Viyana diyince aklınıza ilk gelen yemek nedir? Elbette, şinitzel! Ve şinitzel nerede yenir? Elbette, Figlmüller!
Stephansdom'un arka tarafında faytonların beklediği alanda bir pasaj göreceksiniz. O pasajın içinde bir tane, ve hemen pasajın bitiminde, yol üstünde bir tane olmak üzere 2 adet Figlmüller bulunuyor. Arkadaşım Cansu'dan aldığım bilgiler doğrultusunda pasajın dışındakinde yemeğimizi yiyoruz. Yemek kalitesi fark ettiğinden değil, ama pasajın içindekinin daha küçük, yağ kokan, yer bulmanın güç olduğu bir yer olmasından dolayı diğerini tercih ediyoruz. Mönüyü incelemeye bile gerek yok. Zaten açar açmaz karşınızda "Figlmüller şinitzel" ve patates salatası yazıyor. Şinitzellerin ebatlarını görüyor musunuz? Bence 2 kişi için en ideali bir şinitzel bölüşmek ve birer patates salatası almak olacaktır! (Patates salataları da çok lezzetli bu arada...) Biz tam tersini yaptık, ama sizin aklınızda olsun.
Figlmüller hakkında daha fazla bilgi almak için web sitesine buyrun.
Viyana'nın başka neleri meşhurdur? İşte en keyifli bölüme geliyoruz, çünkü Viyana tam bir kahve ve tatlı cenneti. İnanılmaz güzel kafelerde, muhteşem tatlılar servis ediliyor!

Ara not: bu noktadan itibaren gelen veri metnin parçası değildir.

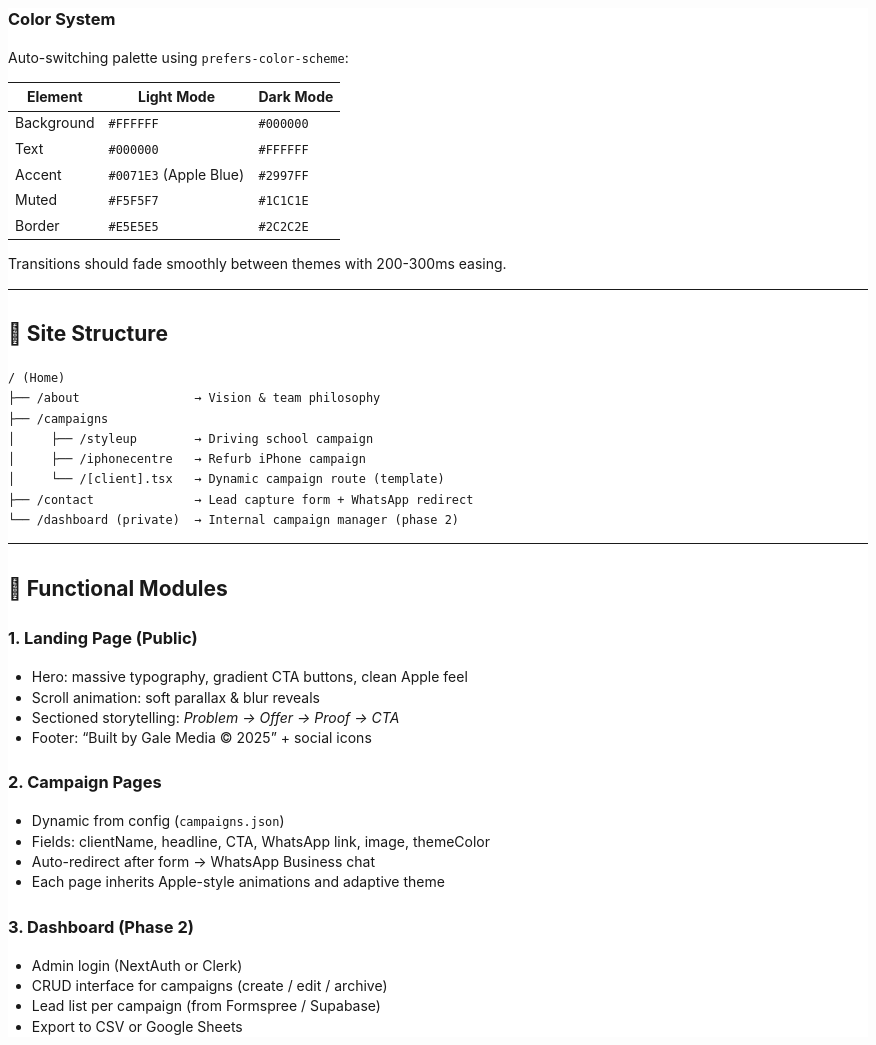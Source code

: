 ### Color System  
Auto-switching palette using `prefers-color-scheme`:  

| Element | Light Mode | Dark Mode |
|----------|-------------|------------|
| Background | `#FFFFFF` | `#000000` |
| Text | `#000000` | `#FFFFFF` |
| Accent | `#0071E3` (Apple Blue) | `#2997FF` |
| Muted | `#F5F5F7` | `#1C1C1E` |
| Border | `#E5E5E5` | `#2C2C2E` |

Transitions should fade smoothly between themes with 200-300ms easing.

---

## 🧭 Site Structure

```
/ (Home)
├── /about                → Vision & team philosophy
├── /campaigns
│     ├── /styleup        → Driving school campaign
│     ├── /iphonecentre   → Refurb iPhone campaign
│     └── /[client].tsx   → Dynamic campaign route (template)
├── /contact              → Lead capture form + WhatsApp redirect
└── /dashboard (private)  → Internal campaign manager (phase 2)
```

---

## 🧩 Functional Modules

### 1. Landing Page (Public)
- Hero: massive typography, gradient CTA buttons, clean Apple feel  
- Scroll animation: soft parallax & blur reveals  
- Sectioned storytelling: *Problem → Offer → Proof → CTA*  
- Footer: “Built by Gale Media © 2025” + social icons  

### 2. Campaign Pages
- Dynamic from config (`campaigns.json`)  
- Fields: clientName, headline, CTA, WhatsApp link, image, themeColor  
- Auto-redirect after form → WhatsApp Business chat  
- Each page inherits Apple-style animations and adaptive theme  

### 3. Dashboard (Phase 2)
- Admin login (NextAuth or Clerk)  
- CRUD interface for campaigns (create / edit / archive)  
- Lead list per campaign (from Formspree / Supabase)  
- Export to CSV or Google Sheets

Önce bunların en meşhurlarından biri olan "Sachertorte" ile başlayalım. 1832 yılında Franz Sacher tarafından keşfedilen bu tatlı, yoğun çikolatalı kek gibi görünüyor. Üzeri çikolata kremasıyla kaplı ve tam bu krema katmanının altından da mayhoşumsu bir kayısı marmelatı tadı geliyor. 1876'da Franz Sacher'in oğlu tarafından kurulan Hotel Sacher'in tescilli markası durumunda.
Bu arada "orijinal sachertorte" ile ilgili birazdan bahsedeceğim meşhur Demel Cafe ile Hotel Sacher arasında uzun yıllar ciddi bir mücadele yaşanmış. (Durumu örneklerle açıklamak gerekirse: Bizdeki "Öz Şampiyon Kokoreç" ya da "Hakiki Sultanahmet Köftecisi" gibi bir durum söz konusuymuş! Ama "orijinal" sıfatı Hotel Sacher'de kalmış!) En sonunda Demel Cafe, kendi sachertorte'sinin adını değiştirmek ve "Demel Sachertorte" yapmak zorunda kalmış.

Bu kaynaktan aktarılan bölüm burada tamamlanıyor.